The drafted bill, says the letter, could deprive them of this opportunity. The owners of buildings on public or municipal property will only have the right to redeem the land, whereas free long-term use is being transformed into paid permanent land ownership. The Patriarch warns that this could result in the “redistribution” of property because the majority of religious organizations will give up their rights to the land due to the inability to pay for it.”

On the surface, it would appear that the Moscow Patriarchate stands to lose in terms of property because of the costs involved in purchasing public land. This is a mistake to assume for a number of reasons. Between the wealth of the Moscow Patriarchate and the personal wealth of its hierarchs, that is likely not the real reason for the protest. While it can be surmised that they might sustain some loss in the process, the idea that the MP wouldn’t survive such a legal change is risible (especially since the Kremlin has already said that the MP’s Churches would be grandfathered in through the law.)

A more likely possibility is the fact that the civil code turns land acquisitions of this sort into simple corporate or personal purchases– meaning that reappropriating church land on the basis of “non-approved religion” becomes far more questionable. Since this has been the argument used in dozens of land grabs sponsored by the Patriarchate in Russia (and now Ukraine) the civil code effectively kills the practice– because the religion of the purchaser becomes a secondary question to the purchaser’s identity.

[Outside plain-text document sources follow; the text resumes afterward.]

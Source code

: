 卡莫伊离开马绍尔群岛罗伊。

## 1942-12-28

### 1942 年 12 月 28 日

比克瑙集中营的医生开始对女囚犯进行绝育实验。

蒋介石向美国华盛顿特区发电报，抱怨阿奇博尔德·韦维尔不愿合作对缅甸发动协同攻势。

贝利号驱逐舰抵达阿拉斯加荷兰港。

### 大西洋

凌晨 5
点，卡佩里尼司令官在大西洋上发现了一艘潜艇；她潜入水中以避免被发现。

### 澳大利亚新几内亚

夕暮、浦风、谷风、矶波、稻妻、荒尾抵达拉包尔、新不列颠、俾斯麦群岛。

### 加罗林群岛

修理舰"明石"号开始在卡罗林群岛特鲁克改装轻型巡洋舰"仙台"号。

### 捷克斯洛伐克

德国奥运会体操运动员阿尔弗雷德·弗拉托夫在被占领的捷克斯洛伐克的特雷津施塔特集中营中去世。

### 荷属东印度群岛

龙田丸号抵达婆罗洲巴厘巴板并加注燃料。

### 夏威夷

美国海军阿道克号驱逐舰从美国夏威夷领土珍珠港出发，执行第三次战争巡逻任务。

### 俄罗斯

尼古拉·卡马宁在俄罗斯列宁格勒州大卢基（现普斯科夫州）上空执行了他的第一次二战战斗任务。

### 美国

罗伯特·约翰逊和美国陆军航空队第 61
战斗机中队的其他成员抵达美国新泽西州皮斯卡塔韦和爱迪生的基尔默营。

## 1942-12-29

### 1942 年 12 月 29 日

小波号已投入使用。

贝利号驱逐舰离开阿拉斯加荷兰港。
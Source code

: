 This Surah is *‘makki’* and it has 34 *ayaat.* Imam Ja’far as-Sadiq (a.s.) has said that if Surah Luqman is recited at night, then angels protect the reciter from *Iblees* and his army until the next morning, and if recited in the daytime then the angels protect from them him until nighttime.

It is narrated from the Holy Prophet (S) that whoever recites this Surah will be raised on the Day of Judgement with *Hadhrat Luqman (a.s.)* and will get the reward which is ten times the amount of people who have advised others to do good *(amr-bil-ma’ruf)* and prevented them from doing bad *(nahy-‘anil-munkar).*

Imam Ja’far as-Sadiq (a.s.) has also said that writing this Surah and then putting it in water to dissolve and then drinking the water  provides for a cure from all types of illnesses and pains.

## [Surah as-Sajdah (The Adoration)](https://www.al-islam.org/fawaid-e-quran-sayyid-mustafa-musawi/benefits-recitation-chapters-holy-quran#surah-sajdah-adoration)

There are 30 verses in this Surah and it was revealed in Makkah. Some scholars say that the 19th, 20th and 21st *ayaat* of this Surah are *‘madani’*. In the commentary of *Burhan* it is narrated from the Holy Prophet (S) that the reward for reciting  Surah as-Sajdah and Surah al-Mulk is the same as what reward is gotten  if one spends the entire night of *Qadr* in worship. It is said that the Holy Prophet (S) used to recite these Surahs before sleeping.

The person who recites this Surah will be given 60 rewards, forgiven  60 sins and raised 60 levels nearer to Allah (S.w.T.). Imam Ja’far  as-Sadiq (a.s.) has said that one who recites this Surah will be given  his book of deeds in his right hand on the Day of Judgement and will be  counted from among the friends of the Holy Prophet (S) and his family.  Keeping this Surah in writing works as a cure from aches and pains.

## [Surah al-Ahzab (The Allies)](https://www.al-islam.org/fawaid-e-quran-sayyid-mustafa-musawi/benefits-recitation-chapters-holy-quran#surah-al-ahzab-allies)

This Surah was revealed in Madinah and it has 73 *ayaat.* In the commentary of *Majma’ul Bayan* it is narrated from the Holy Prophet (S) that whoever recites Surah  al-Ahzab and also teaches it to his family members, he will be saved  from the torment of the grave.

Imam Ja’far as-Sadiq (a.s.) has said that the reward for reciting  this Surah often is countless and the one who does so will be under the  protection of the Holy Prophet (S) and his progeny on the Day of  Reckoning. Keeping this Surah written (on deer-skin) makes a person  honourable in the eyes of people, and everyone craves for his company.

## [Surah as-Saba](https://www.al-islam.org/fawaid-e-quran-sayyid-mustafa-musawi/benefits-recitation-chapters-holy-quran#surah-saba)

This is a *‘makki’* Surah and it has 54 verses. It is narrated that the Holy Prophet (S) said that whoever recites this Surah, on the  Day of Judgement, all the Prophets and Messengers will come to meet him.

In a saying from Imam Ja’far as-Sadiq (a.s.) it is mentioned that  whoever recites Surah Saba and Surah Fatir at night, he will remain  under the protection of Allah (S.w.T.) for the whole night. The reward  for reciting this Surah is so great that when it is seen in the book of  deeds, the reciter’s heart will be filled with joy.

Let us take a basic example. If we look at all of those properties the ROAC lost to the Moscow Patriarchate’s machinations (which, if we understand correctly, were in fact acquired through the free land offering in Russia, with certain exceptions such as St Olga in Zheleznovosk) had been registered as purchased properties of “the diocesan Bishop of the registered church referred to as ROAC”– at the time of the seizure, Metr Valentine (Rusantsov) and now Metr Theodore– it would have been very difficult for the MP to claim the Churches were theirs.

In other words, simplifying the complexity that arises from the use of public lands for religous purposes by turning it into privately owned lands would be the Patriarch’s worst nightmare. Every True Orthodox group with sufficient funding and motivation would be able to freely purchase land where they choose, and there would be nothing Kirill could do to stop it.

It is in the interest of the Patriarch not to see the civil code amended– and in the interests of the believing Russian people to support the changes.